Standard titration schedule, injection protocol, and plateau management strategies
Semaglutide (the active ingredient in Ozempic and Wegovy) is a GLP-1 receptor agonist that has demonstrated significant weight loss in clinical trials. This guide covers the titration schedule used in research and clinical contexts, injection protocols, and strategies for managing dose-related side effects and weight loss plateaus.
Semaglutide is always started at a low dose and titrated upward to minimize GI side effects. The standard schedule used in clinical trials (STEP program): Weeks 1–4: 0.25 mg/week. Weeks 5–8: 0.5 mg/week. Weeks 9–12: 1.0 mg/week. Weeks 13–16: 1.7 mg/week. Week 17+: 2.4 mg/week (maintenance). Many researchers use a slower titration (4–8 weeks per step) to minimize nausea and GI distress.
Semaglutide is administered via subcutaneous injection once weekly. Injection sites: abdomen, thigh, or upper arm. Rotate injection sites each week. Inject on the same day each week for consistent plasma levels. Reconstituted semaglutide should be stored at 2–8°C and used within 28 days.

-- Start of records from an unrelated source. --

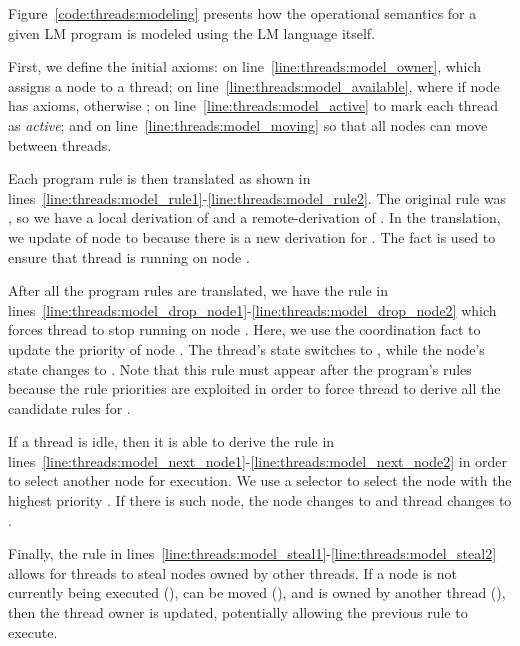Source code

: Figure~\ref{code:threads:modeling} presents how the operational semantics for a
given LM program is modeled using the LM language itself.

First, we define the initial axioms:  on
line~\ref{line:threads:model_owner}, which assigns a node to a thread;
 on line~\ref{line:threads:model_available}, where
 if node  has axioms, otherwise ;
 on line~\ref{line:threads:model_active} to mark each thread as
\emph{active}; and  on line~\ref{line:threads:model_moving} so
that all nodes can move between threads.

Each program rule is then translated as shown in
lines~\ref{line:threads:model_rule1}-\ref{line:threads:model_rule2}. The
original rule was , so we have a local derivation of  and a
remote-derivation of . In the translation, we update
 of node  to  because there is a new
derivation for . The fact  is used to ensure that
thread  is running on node .

After all the program rules are translated, we have the rule in
lines~\ref{line:threads:model_drop_node1}-\ref{line:threads:model_drop_node2}
which forces thread  to stop running on node . Here, we use the
coordination fact  to update the priority of node
. The thread's state switches to , while the node's state
changes to . Note that this rule must appear after the
program's rules because the rule priorities are exploited in order to force
thread  to derive all the candidate rules for .

If a thread is idle, then it is able to derive the rule in
lines~\ref{line:threads:model_next_node1}-\ref{line:threads:model_next_node2} in
order to select another node for execution. We use a  selector to
select the node  with the highest priority . If there is such
node, the node changes to  and thread  changes to
.

Finally, the rule in
lines~\ref{line:threads:model_steal1}-\ref{line:threads:model_steal2} allows for
threads to steal nodes owned by other threads. If a node is not currently being
executed (), can be moved (), and is owned by
another thread  (), then the thread owner is
updated, potentially allowing the previous rule to execute.

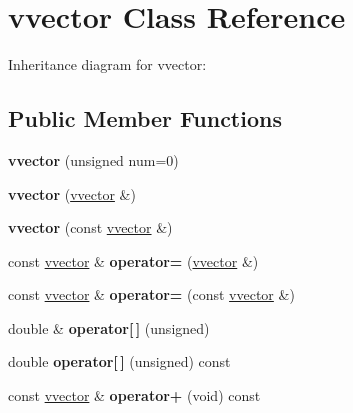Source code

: \hypertarget{classvvector}{}\section{vvector Class Reference}
\label{classvvector}


Inheritance diagram for vvector\+:
\subsection*{Public Member Functions}
\begin{DoxyCompactItemize}
\item 
{\bfseries vvector} (unsigned num=0)\hypertarget{classvvector_a430ddabbbcd9e7f502710753573e07fa}{}\label{classvvector_a430ddabbbcd9e7f502710753573e07fa}

\item 
{\bfseries vvector} (\hyperlink{classvvector}{vvector} \&)\hypertarget{classvvector_a45fce2b52145ad89438753ada8e326b0}{}\label{classvvector_a45fce2b52145ad89438753ada8e326b0}

\item 
{\bfseries vvector} (const \hyperlink{classvvector}{vvector} \&)\hypertarget{classvvector_aa6f4bd016b72ea5128353bd5d08b8daa}{}\label{classvvector_aa6f4bd016b72ea5128353bd5d08b8daa}

\item 
const \hyperlink{classvvector}{vvector} \& {\bfseries operator=} (\hyperlink{classvvector}{vvector} \&)\hypertarget{classvvector_ac4f13dc26ec1e99676cf8be97a005ef6}{}\label{classvvector_ac4f13dc26ec1e99676cf8be97a005ef6}

\item 
const \hyperlink{classvvector}{vvector} \& {\bfseries operator=} (const \hyperlink{classvvector}{vvector} \&)\hypertarget{classvvector_ad595f03686c76b17701a02ef5059e5d8}{}\label{classvvector_ad595f03686c76b17701a02ef5059e5d8}

\item 
double \& {\bfseries operator\mbox{[}$\,$\mbox{]}} (unsigned)\hypertarget{classvvector_aabd73bf2650cea3493f8b659b07ea6da}{}\label{classvvector_aabd73bf2650cea3493f8b659b07ea6da}

\item 
double {\bfseries operator\mbox{[}$\,$\mbox{]}} (unsigned) const \hypertarget{classvvector_a0d67b734c51f12c093cff7f22290f1f2}{}\label{classvvector_a0d67b734c51f12c093cff7f22290f1f2}

\item 
const \hyperlink{classvvector}{vvector} \& {\bfseries operator+} (void) const \hypertarget{classvvector_ab7ef88878a276b79384d7a482e9fe839}{}\label{classvvector_ab7ef88878a276b79384d7a482e9fe839}


\end{DoxyCompactItemize}
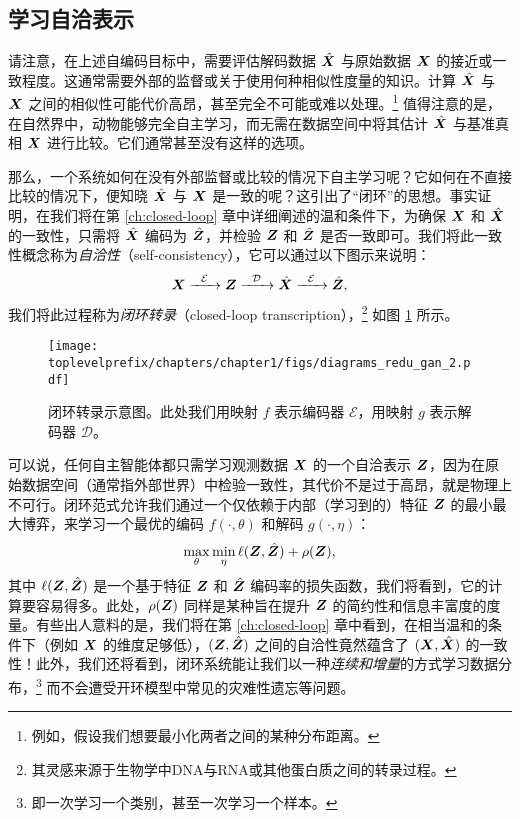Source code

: \documentclass[../../book-main_zh.tex]{subfiles}
\begin{document}
\subsection{学习自洽表示}
请注意，在上述自编码目标中，需要评估解码数据 $\hat {\bm{X}}$ 与原始数据 $\bm{X}$ 的接近或一致程度。这通常需要外部的监督或关于使用何种相似性度量的知识。计算 $\hat {\bm{X}}$ 与 $\bm{X}$ 之间的相似性可能代价高昂，甚至完全不可能或难以处理。\footnote{例如，假设我们想要最小化两者之间的某种分布距离。} 值得注意的是，在自然界中，动物能够完全自主学习，而无需在数据空间中将其估计 $\hat {\bm{X}}$ 与基准真相 $\bm{X}$ 进行比较。它们通常甚至没有这样的选项。

那么，一个系统如何在没有外部监督或比较的情况下自主学习呢？它如何在不直接比较的情况下，便知晓 $\hat {\bm{X}}$ 与 $\bm{X}$ 是一致的呢？这引出了“闭环”的思想。事实证明，在我们将在第 \ref{ch:closed-loop} 章中详细阐述的温和条件下，为确保 $\bm{X}$ 和 $\hat {\bm{X}}$ 的一致性，只需将 $\hat {\bm{X}}$ 编码为 $\hat {\bm{Z}}$，并检验 $\bm{Z}$ 和 $\hat {\bm{Z}}$ 是否一致即可。我们将此一致性概念称为{\em 自洽性}（self-consistency），它可以通过以下图示来说明：
\begin{equation}
    \bm{X}   \xrightarrow{\hspace{2mm} \mathcal{E}\hspace{2mm}} \bm{Z}  \xrightarrow{\hspace{2mm} \mathcal{D} \hspace{2mm}} \hat {\bm{X}} \xrightarrow{\hspace{2mm} \mathcal{E}\hspace{2mm}} \hat {\bm{Z}},
    \label{eqn:closed-loop}
\end{equation}
我们将此过程称为{\em 闭环转录}（closed-loop transcription），\footnote{其灵感来源于生物学中DNA与RNA或其他蛋白质之间的转录过程。} 如图 \ref{fig:closed-loop} 所示。

\begin{figure}[t]
    \centering
\texttt{[image: \\toplevelprefix/chapters/chapter1/figs/diagrams\_redu\_gan\_2.pdf]}
\caption{闭环转录示意图。此处我们用映射 $f$ 表示编码器 $\mathcal{E}$，用映射 $g$ 表示解码器 $\mathcal{D}$。}  \label{fig:closed-loop}
\end{figure}

可以说，任何自主智能体都只需学习观测数据 $\bm{X}$ 的一个自洽表示 $\bm{Z}$，因为在原始数据空间（通常指外部世界）中检验一致性，其代价不是过于高昂，就是物理上不可行。闭环范式允许我们通过一个仅依赖于内部（学习到的）特征 $\bm{Z}$ 的最小最大博弈，来学习一个最优的编码 $f(\cdot, \theta)$ 和解码 $g(\cdot, \eta)$：
\begin{equation}
\max_{\theta}\min_{\eta} \ell( \bm{Z}, \hat {\bm{Z}}) + \rho(\bm{Z}), 
   \label{eqn:closed-loop-objective}
\end{equation}
其中 $\ell( \bm{Z}, \hat {\bm{Z}})$ 是一个基于特征 $\bm{Z}$ 和 $\hat {\bm{Z}}$ 编码率的损失函数，我们将看到，它的计算要容易得多。此处，$\rho(\bm{Z})$ 同样是某种旨在提升 $\bm{Z}$ 的简约性和信息丰富度的度量。有些出人意料的是，我们将在第 \ref{ch:closed-loop} 章中看到，在相当温和的条件下（例如 $\bm{X}$ 的维度足够低），$(\bm{Z}, \hat {\bm{Z}})$ 之间的自洽性竟然蕴含了 $(\bm{X}, \hat {\bm{X}})$ 的一致性！此外，我们还将看到，闭环系统能让我们以一种{\em 连续和增量}的方式学习数据分布，\footnote{即一次学习一个类别，甚至一次学习一个样本。} 而不会遭受开环模型中常见的灾难性遗忘等问题。
\end{document}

The STEP 1 trial (n=1961) showed 14.9% mean body weight reduction at 68 weeks with 2.4 mg/week semaglutide vs 2.4% with placebo. The STEP 4 trial demonstrated that discontinuing semaglutide results in weight regain, suggesting ongoing administration is required to maintain effects. Maximum weight loss typically occurs at 60–68 weeks.
Weight loss plateaus are common at 16–24 weeks. Strategies used in research contexts: ensure titration to full maintenance dose (2.4 mg/week), assess dietary adherence, consider combination with exercise protocols, evaluate whether dose reduction preceded plateau. Some protocols add a GIP agonist component (as in tirzepatide) for additional metabolic effect.
Tirzepatide (dual GIP/GLP-1 agonist) has shown superior weight loss in head-to-head trials (SURMOUNT-5): 20.2% vs 13.7% mean body weight reduction. However, semaglutide has a longer track record, more safety data, and is more widely available. See the Semaglutide vs Tirzepatide comparison for a full breakdown.
Clinical trials show an average of 14.9% body weight reduction at 68 weeks with 2.4 mg/week semaglutide (STEP 1 trial). Individual results vary significantly based on baseline weight, diet, and exercise.
Most people begin to see weight loss within 4–8 weeks of starting semaglutide. Maximum weight loss typically occurs at 60–68 weeks. The full titration to 2.4 mg/week takes approximately 16–17 weeks.
The STEP 4 trial showed that discontinuing semaglutide results in significant weight regain — approximately two-thirds of lost weight is regained within one year of stopping. This suggests ongoing administration is required to maintain weight loss effects.
Starting at a full maintenance dose (2.4 mg/week) without titration significantly increases the risk of severe nausea, vomiting, and GI distress. Titration is essential for tolerability and is standard in all clinical protocols.